Monitoring and Isolation

The vast majority of producers, engineers, and/or “editors” working with typical spoken word Podcast audio are not using calibrated reference monitors in quiet work spaces with optimized acoustics.

That said, there’s some chatter out there referring to producing and mixing Podcasts solely through fancy near field monitors.

Consider this: what about efficiently dealing with inherent audio clip attributes that require isolation as well as the subjective processing tasks/optimizations typically applied at the pre-mixing stage?

Without proper isolation – it would be difficult to:

(A) Establish audible awareness of (low-level) noise floor nuances

(B) Accurately capture noise profiles

(C) Evaluate S/N

(D) Execute intricate/seamless dialogue edits

(E) Recognize and eliminate subtle mouth noises

(F) Optimize breaths

(G) Replicate typical consumption methods and environments

In my view the sole use of near field monitors for Podcast post production is not your best option. Closed back headphones OTOH are paramount.

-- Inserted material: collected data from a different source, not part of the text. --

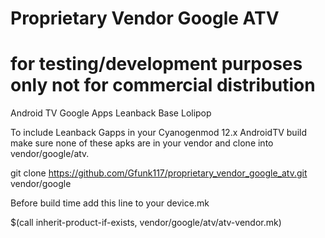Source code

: # Proprietary Vendor Google ATV 
# for testing/development purposes only not for commercial distribution

Android TV Google Apps Leanback Base Lolipop

To include Leanback Gapps in your Cyanogenmod 12.x AndroidTV build make sure none of these apks are in your vendor and clone into vendor/google/atv.

git clone https://github.com/Gfunk117/proprietary_vendor_google_atv.git vendor/google

Before build time add this line to your device.mk


$(call inherit-product-if-exists, vendor/google/atv/atv-vendor.mk)
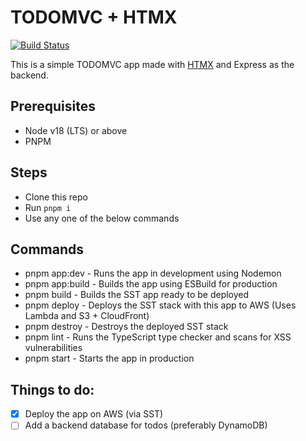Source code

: # TODOMVC + HTMX

[![Build Status](https://github.com/ryands17/htmx-todomvc/actions/workflows/build.yaml/badge.svg)](https://github.com/ryands17/htmx-todomvc/actions/workflows/build.yaml)

This is a simple TODOMVC app made with [HTMX](https://htmx.org/) and Express as the backend.

## Prerequisites

- Node v18 (LTS) or above
- PNPM

## Steps

- Clone this repo
- Run `pnpm i`
- Use any one of the below commands

## Commands

- pnpm app:dev - Runs the app in development using Nodemon
- pnpm app:build - Builds the app using ESBuild for production
- pnpm build - Builds the SST app ready to be deployed
- pnpm deploy - Deploys the SST stack with this app to AWS (Uses Lambda and S3 + CloudFront)
- pnpm destroy - Destroys the deployed SST stack
- pnpm lint - Runs the TypeScript type checker and scans for XSS vulnerabilities
- pnpm start - Starts the app in production

## Things to do:

- [x] Deploy the app on AWS (via SST)
- [ ] Add a backend database for todos (preferably DynamoDB)
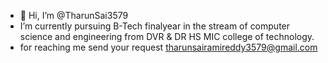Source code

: - 👋 Hi, I’m @TharunSai3579
-  I’m currently pursuing B-Tech finalyear in the stream of computer science and engineering  from DVR & DR HS MIC college of technology.
- for reaching me send your request tharunsairamireddy3579@gmail.com
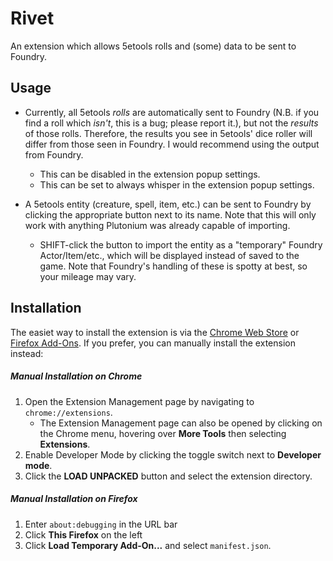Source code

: # Rivet

An extension which allows 5etools rolls and (some) data to be sent to Foundry.

## Usage

- Currently, all 5etools _rolls_ are automatically sent to Foundry (N.B. if you find a roll which _isn't_, this is a bug; please report it.), but not the _results_ of those rolls. Therefore, the results you see in 5etools' dice roller will differ from those seen in Foundry. I would recommend using the output from Foundry.
  - This can be disabled in the extension popup settings.
  - This can be set to always whisper in the extension popup settings.

- A 5etools entity (creature, spell, item, etc.) can be sent to Foundry by clicking the appropriate button next to its name. Note that this will only work with anything Plutonium was already capable of importing.
  - SHIFT-click the button to import the entity as a "temporary" Foundry Actor/Item/etc., which will be displayed instead of saved to the game. Note that Foundry's handling of these is spotty at best, so your mileage may vary.

## Installation

The easiet way to install the extension is via the [Chrome Web Store](https://chrome.google.com/webstore/detail/rivet/igmilfmbmkmpkjjgoabaagaoohhhbjde) or [Firefox Add-Ons](https://addons.mozilla.org/en-GB/firefox/addon/rivet/). If you prefer, you can manually install the extension instead:

##### Manual Installation on Chrome

1) Open the Extension Management page by navigating to `chrome://extensions`.
   - The Extension Management page can also be opened by clicking on the Chrome menu, hovering over **More Tools** then selecting **Extensions**.
2) Enable Developer Mode by clicking the toggle switch next to **Developer mode**.
3) Click the **LOAD UNPACKED** button and select the extension directory.

##### Manual Installation on Firefox

1) Enter `about:debugging` in the URL bar
2) Click **This Firefox** on the left
3) Click **Load Temporary Add-On...** and select `manifest.json`.

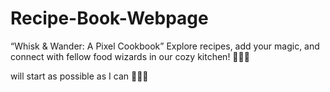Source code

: # Recipe-Book-Webpage
“Whisk &amp; Wander: A Pixel Cookbook”  Explore recipes, add your magic, and connect with fellow food wizards in our cozy kitchen! 🌟🍳🌈


will start as possible as I can 🫦🌈✨
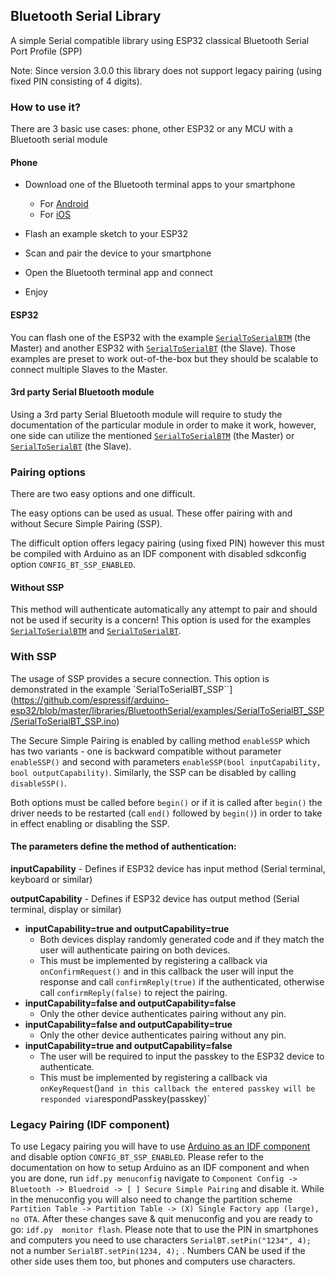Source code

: ## Bluetooth Serial Library

A simple Serial compatible library using ESP32 classical Bluetooth Serial Port Profile (SPP)

Note: Since version 3.0.0 this library does not support legacy pairing (using fixed PIN consisting of 4 digits).

### How to use it?

There are 3 basic use cases: phone, other ESP32 or any MCU with a Bluetooth serial module

#### Phone

- Download one of the Bluetooth terminal apps to your smartphone

    - For [Android](https://play.google.com/store/apps/details?id=de.kai_morich.serial_bluetooth_terminal)
    - For [iOS](https://itunes.apple.com/us/app/hm10-bluetooth-serial-lite/id1030454675)

- Flash an example sketch to your ESP32

- Scan and pair the device to your smartphone

- Open the Bluetooth terminal app and connect

- Enjoy

#### ESP32

You can flash one of the ESP32 with the example [`SerialToSerialBTM`](https://github.com/espressif/arduino-esp32/blob/master/libraries/BluetoothSerial/examples/SerialToSerialBTM/SerialToSerialBTM.ino) (the Master) and another ESP32 with [`SerialToSerialBT`](https://github.com/espressif/arduino-esp32/blob/master/libraries/BluetoothSerial/examples/SerialToSerialBT/SerialToSerialBT.ino) (the Slave).
Those examples are preset to work out-of-the-box but they should be scalable to connect multiple Slaves to the Master.

#### 3rd party Serial Bluetooth module

Using a 3rd party Serial Bluetooth module will require to study the documentation of the particular module in order to make it work, however, one side can utilize the mentioned [`SerialToSerialBTM`](https://github.com/espressif/arduino-esp32/blob/master/libraries/BluetoothSerial/examples/SerialToSerialBTM/SerialToSerialBTM.ino) (the Master) or [`SerialToSerialBT`](https://github.com/espressif/arduino-esp32/blob/master/libraries/BluetoothSerial/examples/SerialToSerialBT/SerialToSerialBT.ino) (the Slave).

### Pairing options

There are two easy options and one difficult.

The easy options can be used as usual. These offer pairing with and without Secure Simple Pairing (SSP).

The difficult option offers legacy pairing (using fixed PIN) however this must be compiled with Arduino as an IDF component with disabled sdkconfig option `CONFIG_BT_SSP_ENABLED`.

#### Without SSP

This method will authenticate automatically any attempt to pair and should not be used if security is a concern! This option is used for the examples [`SerialToSerialBTM`](https://github.com/espressif/arduino-esp32/blob/master/libraries/BluetoothSerial/examples/SerialToSerialBTM/SerialToSerialBTM.ino) and [`SerialToSerialBT`](https://github.com/espressif/arduino-esp32/blob/master/libraries/BluetoothSerial/examples/SerialToSerialBT/SerialToSerialBT.ino).

### With SSP

The usage of SSP provides a secure connection. This option is demonstrated in the example `SerialToSerialBT_SSP``](https://github.com/espressif/arduino-esp32/blob/master/libraries/BluetoothSerial/examples/SerialToSerialBT_SSP/SerialToSerialBT_SSP.ino)

The Secure Simple Pairing is enabled by calling method `enableSSP` which has two variants - one is backward compatible without parameter `enableSSP()` and second with parameters `enableSSP(bool inputCapability, bool outputCapability)`. Similarly, the SSP can be disabled by calling `disableSSP()`.

Both options must be called before `begin()` or if it is called after `begin()` the driver needs to be restarted (call `end()` followed by `begin()`) in order to take in effect enabling or disabling the SSP.

#### The parameters define the method of authentication:

**inputCapability** - Defines if ESP32 device has input method (Serial terminal, keyboard or similar)

**outputCapability** - Defines if ESP32 device has output method (Serial terminal, display or similar)

* **inputCapability=true and outputCapability=true**
    * Both devices display randomly generated code and if they match the user will authenticate pairing on both devices.
    * This must be implemented by registering a callback via `onConfirmRequest()` and in this callback the user will input the response and call `confirmReply(true)` if the authenticated, otherwise call `confirmReply(false)` to reject the pairing.
* **inputCapability=false and outputCapability=false**
    * Only the other device authenticates pairing without any pin.
* **inputCapability=false and outputCapability=true**
    * Only the other device authenticates pairing without any pin.
* **inputCapability=true and outputCapability=false**
    * The user will be required to input the passkey to the ESP32 device to authenticate.
    * This must be implemented by registering a callback via `onKeyRequest`()` and in this callback the entered passkey will be responded via `respondPasskey(passkey)`

### Legacy Pairing (IDF component)

To use Legacy pairing you will have to use [Arduino as an IDF component](https://espressif-docs.readthedocs-hosted.com/projects/arduino-esp32/en/latest/esp-idf_component.html) and disable option `CONFIG_BT_SSP_ENABLED`.
Please refer to the documentation on how to setup Arduino as an IDF component and when you are done, run `idf.py menuconfig` navigate to `Component Config -> Bluetooth -> Bluedroid -> [ ] Secure Simple Pairing` and disable it.
While in the menuconfig you will also need to change the partition scheme `Partition Table -> Partition Table -> (X) Single Factory app (large), no OTA`.
After these changes save & quit menuconfig and you are ready to go: `idf.py  monitor flash`.
Please note that to use the PIN in smartphones and computers you need to use characters `SerialBT.setPin("1234", 4);` not a number `SerialBT.setPin(1234, 4);` . Numbers CAN be used if the other side uses them too, but phones and computers use characters.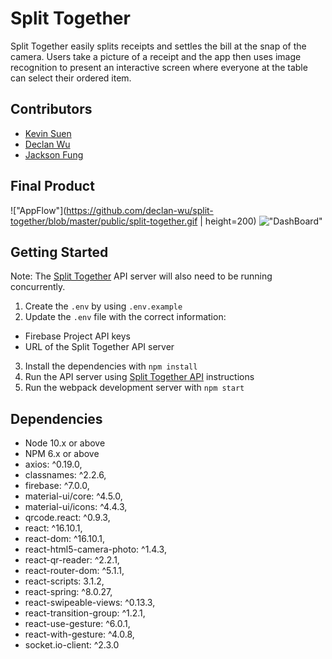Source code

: # Split Together

Split Together easily splits receipts and settles the bill at the snap of the camera. Users take a picture of a receipt and the app then uses image recognition to present an interactive screen where everyone at the table can select their ordered item.

## Contributors
* [Kevin Suen](https://github.com/kvsuen)
* [Declan Wu](https://github.com/declan-wu)
* [Jackson Fung](https://github.com/jacksonf21)

## Final Product

!["AppFlow"](https://github.com/declan-wu/split-together/blob/master/public/split-together.gif | height=200)
!["DashBoard"](https://github.com/declan-wu/split-together/blob/master/public/dash-board.gif)

## Getting Started
Note: The [Split Together](https://github.com/kvsuen/split-together-api) API server will also need to be running concurrently.

1. Create the `.env` by using `.env.example`
2. Update the `.env` file with the correct information:
  - Firebase Project API keys
  - URL of the Split Together API server

3. Install the dependencies with `npm install`
4. Run the API server using [Split Together API](https://github.com/kvsuen/split-awesome-api) instructions
5. Run the webpack development server with `npm start`

## Dependencies

- Node 10.x or above
- NPM 6.x or above
- axios: ^0.19.0,
- classnames: ^2.2.6,
- firebase: ^7.0.0,
- material-ui/core: ^4.5.0,
- material-ui/icons: ^4.4.3,
- qrcode.react: ^0.9.3,
- react: ^16.10.1,
- react-dom: ^16.10.1,
- react-html5-camera-photo: ^1.4.3,
- react-qr-reader: ^2.2.1,
- react-router-dom: ^5.1.1,
- react-scripts: 3.1.2,
- react-spring: ^8.0.27,
- react-swipeable-views: ^0.13.3,
- react-transition-group: ^1.2.1,
- react-use-gesture: ^6.0.1,
- react-with-gesture: ^4.0.8,
- socket.io-client: ^2.3.0
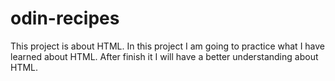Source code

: # odin-recipes
This project is about HTML.
In this project I am going to practice what I have learned about HTML.
After finish it I will have a better understanding about HTML.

They are absolutely vital for this type of audio post throughout various stages of your workflow.

Note it is certainly fine to check and/or monitor a MIX through (various types of) near field monitors *after* all of the above variables have been addressed.

And don’t forget to maintain awareness of typical consumption methods and devices, such as laptop speakers, trendy headphones, smart phones, earbuds, and vehicles.

-paul.

Optimizing Dialogue Levels

I was just reading Chris Curran’s Daily Goody segment, published today. The piece is titled Balancing the Levels of All Voices. Chris explains the importance of consistent dialogue levels across multiple participants, and shares various methods to achieve this.

Chris states in his second tip:

>>> “Another way to quickly balance the levels of various participants is to process each participants track to be the same LUFS level. This will make them close to level, but you will always want to adjust the levels slightly using your ears. Because even when the LUFS level of two different voices is the same, the perceived loudness of each voice can differ due to things like proximity to the mic, dynamic range, frequency response of the mic, the timbre of individual voices, etc. So it’s a handy practice to set the LUFS level of each participant to the same value, but then you still have to use your ears.” <<<

Good advise IMHO. Here’s my perspective …

The term LUFS Level is a generalization. It requires clarification.

There are 3 notable measurement descriptors that indicate perceptual Loudness in LUFS/LKFS (or LU’s when using a relative scale):

• Integrated Loudness (also referred to as Program Loudness)

• Short Term Loudness

• Momentary Loudness

Their distinguishing attributes are distinct time and/or averaging intervals: Integrated (cumulative measurement from start to finish), Short Term (3 sec.), and Momentary (400ms). It’s important to recognize the significance of each descriptor.

As well, (and Chris alludes to this in his piece) – you must recognize how a consistent Integrated Loudness measurement across multiple spoken word segments (or session participants) does not necessarily guarantee suitable matched level perception and/or optimized intelligibility.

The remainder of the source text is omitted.